> **WORKING DATA**

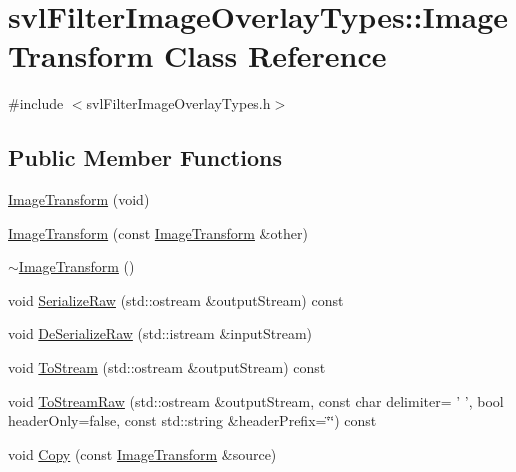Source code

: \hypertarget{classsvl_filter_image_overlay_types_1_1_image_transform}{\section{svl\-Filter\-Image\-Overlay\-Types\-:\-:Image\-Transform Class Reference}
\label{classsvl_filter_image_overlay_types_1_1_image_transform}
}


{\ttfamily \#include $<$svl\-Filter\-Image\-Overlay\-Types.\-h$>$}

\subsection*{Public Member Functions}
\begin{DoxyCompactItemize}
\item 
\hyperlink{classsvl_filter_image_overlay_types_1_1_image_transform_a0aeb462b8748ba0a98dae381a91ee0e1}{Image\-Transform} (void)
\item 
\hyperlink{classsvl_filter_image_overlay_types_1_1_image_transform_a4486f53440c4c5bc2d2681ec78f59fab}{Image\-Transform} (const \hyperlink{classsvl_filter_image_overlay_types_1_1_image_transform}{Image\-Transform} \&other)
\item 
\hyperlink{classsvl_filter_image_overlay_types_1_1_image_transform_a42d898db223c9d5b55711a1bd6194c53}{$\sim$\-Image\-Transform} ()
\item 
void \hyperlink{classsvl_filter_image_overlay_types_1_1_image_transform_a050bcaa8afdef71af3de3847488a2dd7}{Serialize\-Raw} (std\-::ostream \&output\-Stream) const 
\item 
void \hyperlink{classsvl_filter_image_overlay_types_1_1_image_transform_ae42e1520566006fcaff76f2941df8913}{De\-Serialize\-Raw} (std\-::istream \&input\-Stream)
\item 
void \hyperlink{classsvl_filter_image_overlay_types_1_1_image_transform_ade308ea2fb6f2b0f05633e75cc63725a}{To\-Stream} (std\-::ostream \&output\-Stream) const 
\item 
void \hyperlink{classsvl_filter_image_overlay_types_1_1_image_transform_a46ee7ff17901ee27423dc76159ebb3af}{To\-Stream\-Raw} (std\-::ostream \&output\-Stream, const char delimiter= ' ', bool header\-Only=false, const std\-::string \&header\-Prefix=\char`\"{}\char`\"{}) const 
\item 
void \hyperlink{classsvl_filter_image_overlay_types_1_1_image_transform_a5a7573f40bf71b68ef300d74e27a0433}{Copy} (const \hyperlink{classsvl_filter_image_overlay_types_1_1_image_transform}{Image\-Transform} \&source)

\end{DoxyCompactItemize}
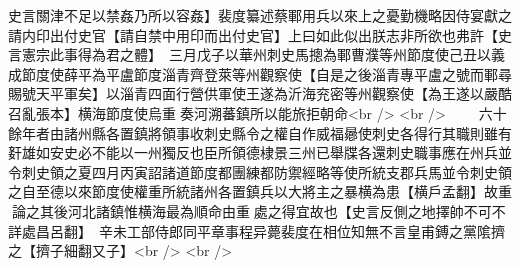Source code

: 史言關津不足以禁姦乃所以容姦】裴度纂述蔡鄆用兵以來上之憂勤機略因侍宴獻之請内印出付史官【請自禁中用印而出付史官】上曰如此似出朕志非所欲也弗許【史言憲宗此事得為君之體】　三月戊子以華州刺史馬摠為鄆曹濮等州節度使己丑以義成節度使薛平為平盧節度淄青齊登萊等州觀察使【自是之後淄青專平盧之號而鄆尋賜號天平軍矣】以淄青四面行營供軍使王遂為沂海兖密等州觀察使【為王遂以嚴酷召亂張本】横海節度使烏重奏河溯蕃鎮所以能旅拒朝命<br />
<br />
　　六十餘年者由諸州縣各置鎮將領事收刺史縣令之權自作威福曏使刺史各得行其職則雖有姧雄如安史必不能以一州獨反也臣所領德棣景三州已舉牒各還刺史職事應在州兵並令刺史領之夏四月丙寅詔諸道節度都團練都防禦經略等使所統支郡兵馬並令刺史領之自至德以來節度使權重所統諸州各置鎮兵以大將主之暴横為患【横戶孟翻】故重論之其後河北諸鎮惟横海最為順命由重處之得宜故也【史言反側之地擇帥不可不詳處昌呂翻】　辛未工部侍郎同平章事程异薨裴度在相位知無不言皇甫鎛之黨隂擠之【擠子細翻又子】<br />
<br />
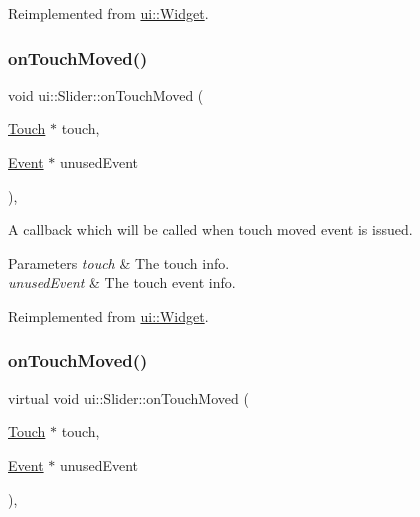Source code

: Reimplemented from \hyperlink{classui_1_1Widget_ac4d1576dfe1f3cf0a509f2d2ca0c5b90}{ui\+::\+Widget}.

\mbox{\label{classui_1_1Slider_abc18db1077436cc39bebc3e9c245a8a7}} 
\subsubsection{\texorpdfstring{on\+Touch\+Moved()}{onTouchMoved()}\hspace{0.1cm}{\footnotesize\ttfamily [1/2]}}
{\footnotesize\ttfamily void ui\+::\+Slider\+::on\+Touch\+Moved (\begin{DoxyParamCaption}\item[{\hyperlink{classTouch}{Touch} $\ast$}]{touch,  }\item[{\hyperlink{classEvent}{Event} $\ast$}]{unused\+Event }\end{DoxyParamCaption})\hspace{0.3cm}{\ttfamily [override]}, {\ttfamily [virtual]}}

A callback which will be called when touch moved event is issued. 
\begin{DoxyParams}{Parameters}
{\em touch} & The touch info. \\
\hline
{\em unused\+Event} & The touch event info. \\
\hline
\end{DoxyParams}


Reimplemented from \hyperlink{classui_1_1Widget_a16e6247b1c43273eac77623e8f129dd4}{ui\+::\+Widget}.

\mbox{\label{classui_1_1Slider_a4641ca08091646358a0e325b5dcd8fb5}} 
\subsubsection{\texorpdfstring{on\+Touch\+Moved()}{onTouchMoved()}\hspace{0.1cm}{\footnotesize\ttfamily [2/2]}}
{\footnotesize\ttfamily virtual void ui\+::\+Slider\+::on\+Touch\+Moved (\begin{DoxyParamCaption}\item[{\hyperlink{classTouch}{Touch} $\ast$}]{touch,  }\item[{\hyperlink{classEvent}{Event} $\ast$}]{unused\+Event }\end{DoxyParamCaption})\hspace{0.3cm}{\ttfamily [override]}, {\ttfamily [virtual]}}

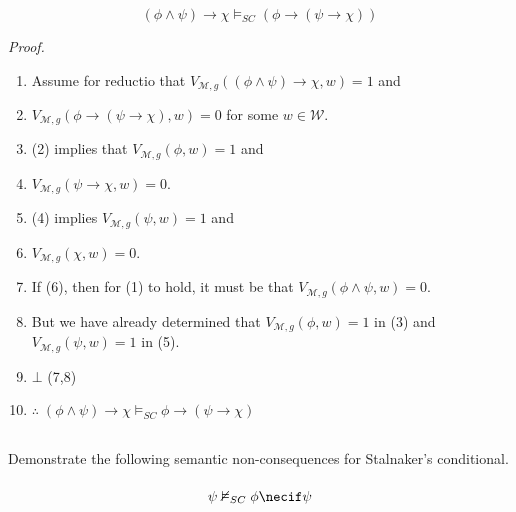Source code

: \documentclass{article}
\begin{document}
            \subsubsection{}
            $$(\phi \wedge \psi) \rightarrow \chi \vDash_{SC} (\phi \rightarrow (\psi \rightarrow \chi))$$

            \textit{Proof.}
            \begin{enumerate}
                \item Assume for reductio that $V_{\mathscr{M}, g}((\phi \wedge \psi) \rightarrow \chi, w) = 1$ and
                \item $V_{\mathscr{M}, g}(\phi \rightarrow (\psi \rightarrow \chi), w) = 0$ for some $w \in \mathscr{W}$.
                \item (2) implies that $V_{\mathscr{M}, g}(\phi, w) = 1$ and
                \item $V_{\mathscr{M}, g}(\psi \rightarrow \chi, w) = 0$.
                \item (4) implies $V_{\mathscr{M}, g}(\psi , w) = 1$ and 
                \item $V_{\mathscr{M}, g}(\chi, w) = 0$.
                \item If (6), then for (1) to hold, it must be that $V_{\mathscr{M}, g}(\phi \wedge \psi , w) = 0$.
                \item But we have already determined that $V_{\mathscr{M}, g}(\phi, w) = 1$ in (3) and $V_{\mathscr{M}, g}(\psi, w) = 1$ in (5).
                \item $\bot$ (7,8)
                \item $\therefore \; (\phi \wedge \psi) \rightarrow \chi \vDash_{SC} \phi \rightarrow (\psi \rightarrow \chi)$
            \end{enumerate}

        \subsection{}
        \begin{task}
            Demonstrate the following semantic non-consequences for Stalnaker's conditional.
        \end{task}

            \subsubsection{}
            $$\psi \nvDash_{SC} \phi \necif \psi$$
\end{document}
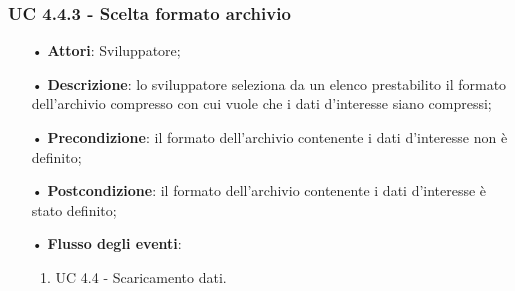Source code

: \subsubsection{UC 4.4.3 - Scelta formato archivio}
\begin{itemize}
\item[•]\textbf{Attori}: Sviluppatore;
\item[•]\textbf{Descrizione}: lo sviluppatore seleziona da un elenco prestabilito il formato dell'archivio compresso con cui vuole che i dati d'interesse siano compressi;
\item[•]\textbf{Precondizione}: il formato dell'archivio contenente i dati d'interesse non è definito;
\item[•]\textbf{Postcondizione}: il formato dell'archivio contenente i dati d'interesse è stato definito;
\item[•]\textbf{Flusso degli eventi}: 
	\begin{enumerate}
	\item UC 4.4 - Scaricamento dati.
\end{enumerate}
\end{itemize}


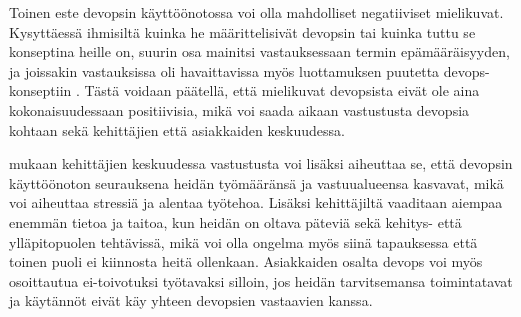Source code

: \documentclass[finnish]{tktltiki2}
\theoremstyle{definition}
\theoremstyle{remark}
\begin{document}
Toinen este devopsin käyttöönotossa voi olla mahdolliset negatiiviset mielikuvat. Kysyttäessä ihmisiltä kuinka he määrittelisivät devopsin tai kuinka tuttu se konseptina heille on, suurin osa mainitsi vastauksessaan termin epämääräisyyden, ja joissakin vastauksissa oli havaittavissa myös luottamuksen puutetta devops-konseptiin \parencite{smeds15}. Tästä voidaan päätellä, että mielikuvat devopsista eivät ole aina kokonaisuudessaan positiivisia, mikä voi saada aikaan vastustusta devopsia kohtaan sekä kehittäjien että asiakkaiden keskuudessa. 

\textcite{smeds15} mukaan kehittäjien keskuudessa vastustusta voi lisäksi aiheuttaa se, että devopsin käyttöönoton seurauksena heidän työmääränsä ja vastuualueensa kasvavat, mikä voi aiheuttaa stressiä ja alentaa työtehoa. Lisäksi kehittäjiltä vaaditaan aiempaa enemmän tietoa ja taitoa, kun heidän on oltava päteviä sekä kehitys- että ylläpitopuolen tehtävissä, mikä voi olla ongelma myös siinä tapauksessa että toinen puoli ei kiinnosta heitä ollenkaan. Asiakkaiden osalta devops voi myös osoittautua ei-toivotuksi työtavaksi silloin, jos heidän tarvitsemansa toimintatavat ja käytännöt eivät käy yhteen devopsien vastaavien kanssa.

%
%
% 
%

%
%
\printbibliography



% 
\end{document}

> **ASSIGNMENT**
Scan the listing for the word "DoxyParamCaption". Copy every line in which it appears.

> **SOLUTION TO THIS PROBLEM**
{\footnotesize\ttfamily void ui\+::\+Slider\+::on\+Touch\+Moved (\begin{DoxyParamCaption}\item[{\hyperlink{classTouch}{Touch} $\ast$}]{touch,  }\item[{\hyperlink{classEvent}{Event} $\ast$}]{unused\+Event }\end{DoxyParamCaption})\hspace{0.3cm}{\ttfamily [override]}, {\ttfamily [virtual]}}
{\footnotesize\ttfamily virtual void ui\+::\+Slider\+::on\+Touch\+Moved (\begin{DoxyParamCaption}\item[{\hyperlink{classTouch}{Touch} $\ast$}]{touch,  }\item[{\hyperlink{classEvent}{Event} $\ast$}]{unused\+Event }\end{DoxyParamCaption})\hspace{0.3cm}{\ttfamily [override]}, {\ttfamily [virtual]}}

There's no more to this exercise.